[THE TASK]
Which lines run from the one containing "Now let $\boldsymbol\beta^*" to the last line of the entries? Return them exactly, with nothing more.

(Items from a dataset)
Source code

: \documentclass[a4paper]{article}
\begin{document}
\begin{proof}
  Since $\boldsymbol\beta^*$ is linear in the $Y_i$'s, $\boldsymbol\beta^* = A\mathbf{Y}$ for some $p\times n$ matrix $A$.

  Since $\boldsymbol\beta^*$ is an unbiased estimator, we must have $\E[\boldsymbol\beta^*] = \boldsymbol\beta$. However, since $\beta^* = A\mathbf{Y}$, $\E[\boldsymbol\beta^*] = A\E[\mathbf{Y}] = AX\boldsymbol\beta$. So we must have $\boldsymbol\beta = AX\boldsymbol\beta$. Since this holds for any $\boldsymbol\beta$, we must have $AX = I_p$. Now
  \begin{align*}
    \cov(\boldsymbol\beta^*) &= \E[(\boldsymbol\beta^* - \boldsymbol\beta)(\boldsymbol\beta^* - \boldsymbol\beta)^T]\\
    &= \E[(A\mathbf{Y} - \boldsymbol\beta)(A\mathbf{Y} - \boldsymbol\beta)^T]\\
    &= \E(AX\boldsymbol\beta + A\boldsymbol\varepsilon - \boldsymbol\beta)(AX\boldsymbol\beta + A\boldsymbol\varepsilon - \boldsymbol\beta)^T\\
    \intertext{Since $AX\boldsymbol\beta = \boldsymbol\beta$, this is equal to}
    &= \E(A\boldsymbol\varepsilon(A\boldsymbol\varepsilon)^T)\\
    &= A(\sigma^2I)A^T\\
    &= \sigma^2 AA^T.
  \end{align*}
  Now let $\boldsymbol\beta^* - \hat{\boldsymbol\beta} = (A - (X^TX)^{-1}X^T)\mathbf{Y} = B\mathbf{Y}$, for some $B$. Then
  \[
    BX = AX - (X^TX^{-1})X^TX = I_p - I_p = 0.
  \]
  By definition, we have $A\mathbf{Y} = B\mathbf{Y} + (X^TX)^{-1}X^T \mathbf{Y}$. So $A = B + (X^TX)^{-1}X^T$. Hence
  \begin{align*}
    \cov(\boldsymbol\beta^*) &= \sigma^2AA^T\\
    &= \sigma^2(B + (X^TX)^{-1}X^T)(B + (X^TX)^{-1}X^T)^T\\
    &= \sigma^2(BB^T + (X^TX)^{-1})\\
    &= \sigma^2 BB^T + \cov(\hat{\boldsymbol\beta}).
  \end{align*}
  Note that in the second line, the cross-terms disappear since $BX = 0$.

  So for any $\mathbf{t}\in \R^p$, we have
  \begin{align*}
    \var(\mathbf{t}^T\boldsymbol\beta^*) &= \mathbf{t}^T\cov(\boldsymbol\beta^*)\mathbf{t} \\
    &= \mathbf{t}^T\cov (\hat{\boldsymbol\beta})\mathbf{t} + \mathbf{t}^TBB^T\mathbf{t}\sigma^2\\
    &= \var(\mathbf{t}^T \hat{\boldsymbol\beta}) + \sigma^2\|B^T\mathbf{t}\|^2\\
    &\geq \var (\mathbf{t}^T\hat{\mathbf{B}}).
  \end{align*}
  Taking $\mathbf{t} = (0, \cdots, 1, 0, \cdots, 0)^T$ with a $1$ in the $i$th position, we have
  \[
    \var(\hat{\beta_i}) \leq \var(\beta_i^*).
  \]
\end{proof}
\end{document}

[WRITTEN ANSWER]
  Now let $\boldsymbol\beta^* - \hat{\boldsymbol\beta} = (A - (X^TX)^{-1}X^T)\mathbf{Y} = B\mathbf{Y}$, for some $B$. Then
  \[
    BX = AX - (X^TX^{-1})X^TX = I_p - I_p = 0.
  \]
  By definition, we have $A\mathbf{Y} = B\mathbf{Y} + (X^TX)^{-1}X^T \mathbf{Y}$. So $A = B + (X^TX)^{-1}X^T$. Hence
  \begin{align*}
    \cov(\boldsymbol\beta^*) &= \sigma^2AA^T\\
    &= \sigma^2(B + (X^TX)^{-1}X^T)(B + (X^TX)^{-1}X^T)^T\\
    &= \sigma^2(BB^T + (X^TX)^{-1})\\
    &= \sigma^2 BB^T + \cov(\hat{\boldsymbol\beta}).
  \end{align*}
  Note that in the second line, the cross-terms disappear since $BX = 0$.

  So for any $\mathbf{t}\in \R^p$, we have
  \begin{align*}
    \var(\mathbf{t}^T\boldsymbol\beta^*) &= \mathbf{t}^T\cov(\boldsymbol\beta^*)\mathbf{t} \\
    &= \mathbf{t}^T\cov (\hat{\boldsymbol\beta})\mathbf{t} + \mathbf{t}^TBB^T\mathbf{t}\sigma^2\\
    &= \var(\mathbf{t}^T \hat{\boldsymbol\beta}) + \sigma^2\|B^T\mathbf{t}\|^2\\
    &\geq \var (\mathbf{t}^T\hat{\mathbf{B}}).
  \end{align*}
  Taking $\mathbf{t} = (0, \cdots, 1, 0, \cdots, 0)^T$ with a $1$ in the $i$th position, we have
  \[
    \var(\hat{\beta_i}) \leq \var(\beta_i^*).
  \]
\end{proof}
\end{document}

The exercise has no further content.